DES MOINES, Iowa - Richard Eggers, the 68-year-old Iowa man whose firing this summer from Wells Fargo Home Mortgage over a minor crime 50 years ago stirred national interest, has said he won't return to his job unless the bank changes a background check policy that he believes discriminates against low-level workers.

Eggers, a customer service representative, was fired in July after a background review sparked by new federal rules for banks revealed a 1963 conviction for putting a cardboard cutout of a dime in a laundromat's washing machine.

The Federal Deposit Insurance Corp. set up a waiver process for bank employees with minor infractions and for those with no role in lending in order to prevent them from being fired under the new regulations. Eggers received such a waiver in September.

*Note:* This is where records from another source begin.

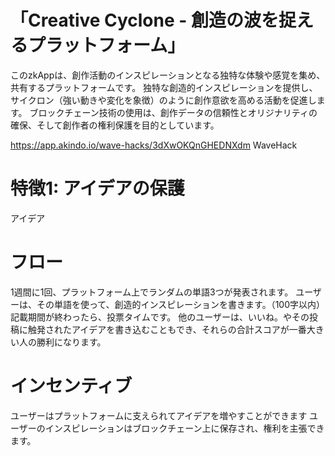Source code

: # 「Creative Cyclone - 創造の波を捉えるプラットフォーム」
このzkAppは、創作活動のインスピレーションとなる独特な体験や感覚を集め、共有するプラットフォームです。
独特な創造的インスピレーションを提供し、サイクロン（強い動きや変化を象徴）のように創作意欲を高める活動を促進します。
ブロックチェーン技術の使用は、創作データの信頼性とオリジナリティの確保、そして創作者の権利保護を目的としています。

https://app.akindo.io/wave-hacks/3dXwOKQnGHEDNXdm WaveHack

# 特徴1: アイデアの保護
アイデア


# フロー
1週間に1回、プラットフォーム上でランダムの単語3つが発表されます。
ユーザーは、その単語を使って、創造的インスピレーションを書きます。（100字以内）
記載期間が終わったら、投票タイムです。
他のユーザーは、いいね。やその投稿に触発されたアイデアを書き込むこともでき、それらの合計スコアが一番大きい人の勝利になります。


# インセンティブ
ユーザーはプラットフォームに支えられてアイデアを増やすことができます
ユーザーのインスピレーションはブロックチェーン上に保存され、権利を主張できます。



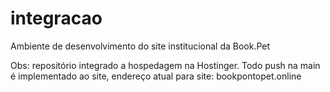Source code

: # integracao


Ambiente de desenvolvimento do site institucional da Book.Pet

Obs: repositório integrado a hospedagem na Hostinger. Todo push na main é implementado ao site, endereço atual para site: bookpontopet.online

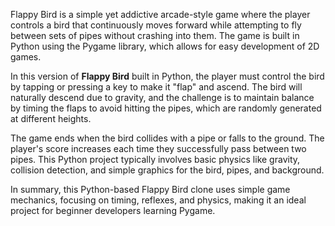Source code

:Flappy Bird is a simple yet addictive arcade-style game where the player controls a bird that continuously moves forward while attempting to fly between sets of pipes without crashing into them. The game is built in Python using the Pygame library, which allows for easy development of 2D games.

In this version of **Flappy Bird** built in Python, the player must control the bird by tapping or pressing a key to make it "flap" and ascend. The bird will naturally descend due to gravity, and the challenge is to maintain balance by timing the flaps to avoid hitting the pipes, which are randomly generated at different heights. 

The game ends when the bird collides with a pipe or falls to the ground. The player's score increases each time they successfully pass between two pipes. This Python project typically involves basic physics like gravity, collision detection, and simple graphics for the bird, pipes, and background.

In summary, this Python-based Flappy Bird clone uses simple game mechanics, focusing on timing, reflexes, and physics, making it an ideal project for beginner developers learning Pygame.
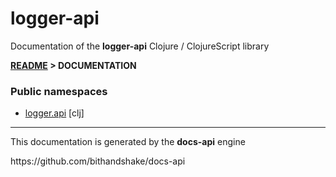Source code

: 
# <strong>logger-api</strong>

<p>Documentation of the <strong>logger-api</strong> Clojure / ClojureScript library</p>

<strong>[README](../README.md) > DOCUMENTATION</strong>

### Public namespaces

* [logger.api](clj/logger/API.md) [clj]

---

<p>This documentation is generated by the <strong>docs-api</strong> engine</p>
https://github.com/bithandshake/docs-api
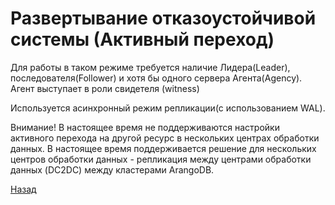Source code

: # Развертывание отказоустойчивой системы (Активный переход)

Для работы в таком режиме требуется наличие Лидера(Leader), последователя(Follower) и хотя бы одного сервера Агента(Agency).
Агент выступает в роли свидетеля (witness)

Используется асинхронный режим репликации(с использованием WAL).


Внимание! В настоящее время не поддерживаются настройки активного перехода на другой ресурс в нескольких центрах обработки данных. В настоящее время поддерживается решение для нескольких центров обработки данных - репликация между центрами обработки данных (DC2DC) между кластерами ArangoDB.


[Назад](./README.md)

Wells Fargo & Co. spokeswoman Vickee Adams said this week that once the company learned Eggers had received a waiver, it offered on Oct. 12 to rehire him in his old job at the same salary. But Eggers said that he won't accept the bank's offer to return to work unless Wells Fargo changes its background check policy.

Leonard Bates, Eggers' attorney, said that he has at least 30 letters from other Wells Fargo workers about dismissals and has taken calls from dozens of people from around the country fired under the new regulations for minor offenses.

Banks have terminated thousands of employees like Eggers since new federal banking guidelines were enacted in May 2011. The regulatory rules forbid the employment of anyone convicted of a crime involving dishonesty, breach of trust or money laundering. The tougher standards are meant to clear out executives and mid-level bank employees guilty of transactional crimes — such as identity theft and money laundering — but banks are applying them across the board because possible fines for noncompliance can total in the millions of dollars. Before the guidelines were changed, banks widely interpreted the rules to exclude minor traffic offenses and misdemeanors.

Adams said the San Francisco-based bank is disappointed that Eggers rejected the offer to return to work.

"Unfortunately, in rejecting our offer to return to work and demanding a number of unreasonable conditions, Mr. Eggers and his lawyer have not recognized our responsibility to apply the law equitably and fairly for all of our team members," Adams said in a statement.

Eggers and his wife Charlene were interviewed in Des Moines on Wednesday by a film crew from Comedy Central's "Colbert Report" for a program to air in November.